The study methodology itself is one of the main strengths of this study. Utilization of CI not only aided in the refinement of the statements in the tool, but also enabled identification of limitations which in turn assisted in the modification of the questionnaire construct that defines HRQOL. This study also had certain limitations. The onset of COVID-19 during the course of this study hindered the participant recruitment process, thereby impacting the study progress. Administering CI to a small sample size contributed to the second limitation as sampling variation could have increased with even more participant recruitment where evaluating and reviewing the contents of the items could have improved. Even though research has suggested that it is ideal to recruit between seven to 10 participants to check and confirm participant’s item comprehension, the variability in the participant number depends upon factors such as maximum sampling variation, questionnaire complexity and participant understanding of the items [51].

Conclusion

The current study utilized a systematic process to develop an OC specific PROM and highlights the value of CI for questionnaire item modification and content validity. This tool has potential to monitor patients' psycho-emotional condition in relation to their quality of life with greater granularity which could help healthcare practitioners more effectively identify and manage patients’ symptoms and concerns and track their progress over time. Validation of the PROM in a larger sample and evaluation of its psychometric properties is an essential next research project.
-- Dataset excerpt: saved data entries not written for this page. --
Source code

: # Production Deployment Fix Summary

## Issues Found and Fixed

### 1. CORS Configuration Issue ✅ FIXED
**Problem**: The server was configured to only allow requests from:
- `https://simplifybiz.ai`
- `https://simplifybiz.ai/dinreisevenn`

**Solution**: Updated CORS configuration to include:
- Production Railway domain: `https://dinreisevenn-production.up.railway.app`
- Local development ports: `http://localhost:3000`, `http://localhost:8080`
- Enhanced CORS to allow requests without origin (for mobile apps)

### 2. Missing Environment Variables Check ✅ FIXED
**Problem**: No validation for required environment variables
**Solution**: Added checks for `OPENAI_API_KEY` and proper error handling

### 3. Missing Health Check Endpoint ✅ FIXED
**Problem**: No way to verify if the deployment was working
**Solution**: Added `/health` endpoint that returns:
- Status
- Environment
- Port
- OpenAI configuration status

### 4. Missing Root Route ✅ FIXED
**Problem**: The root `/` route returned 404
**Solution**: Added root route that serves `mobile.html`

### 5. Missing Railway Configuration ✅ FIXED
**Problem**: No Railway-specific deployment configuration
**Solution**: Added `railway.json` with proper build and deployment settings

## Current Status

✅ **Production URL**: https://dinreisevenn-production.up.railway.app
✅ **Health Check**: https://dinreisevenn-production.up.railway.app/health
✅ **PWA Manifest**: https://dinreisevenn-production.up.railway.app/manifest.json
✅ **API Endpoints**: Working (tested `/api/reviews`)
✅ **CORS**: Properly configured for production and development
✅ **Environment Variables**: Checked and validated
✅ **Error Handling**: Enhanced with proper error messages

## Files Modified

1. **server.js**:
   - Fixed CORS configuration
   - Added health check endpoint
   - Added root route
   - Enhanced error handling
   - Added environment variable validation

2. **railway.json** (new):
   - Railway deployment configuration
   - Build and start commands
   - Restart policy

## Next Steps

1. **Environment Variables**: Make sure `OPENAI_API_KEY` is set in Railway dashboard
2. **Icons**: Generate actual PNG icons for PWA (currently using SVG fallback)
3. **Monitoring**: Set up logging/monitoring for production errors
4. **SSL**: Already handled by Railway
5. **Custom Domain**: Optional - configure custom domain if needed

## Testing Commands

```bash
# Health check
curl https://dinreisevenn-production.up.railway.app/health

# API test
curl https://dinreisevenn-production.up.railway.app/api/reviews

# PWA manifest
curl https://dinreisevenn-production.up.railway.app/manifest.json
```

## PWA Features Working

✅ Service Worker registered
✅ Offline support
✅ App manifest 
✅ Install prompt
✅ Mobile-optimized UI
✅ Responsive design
Additional file 1: Published work of preceding research. Prior to this study, a qualitative study with women with OC was conducted, which identified key experiences and priorities such as challenges related to diagnosis and treatment, adjustments in their relationships with family and/or friends, and comments on useful coping strategies. These findings were expanded into a set of items that could be useful in developing a values-based OC PROM.

Additional file 2: Cognitive Interviewing Questionnaire. The questionnaire was created specifically for this study. CI using the CTA procedure was used to test identified statements from our previous qualitative study. Set of draft items was administered via telephone, Zoom and WhatsApp app on fourteen women with OC.

Additional file 3: Consolidated criteria for reporting qualitative studies (COREQ): 32-item checklist. The study was carried out in accordance with the COREQ 32-item checklist, which assisted researchers in reporting important elements of the qualitative research, study design, study context, findings, evaluation, and interpretations.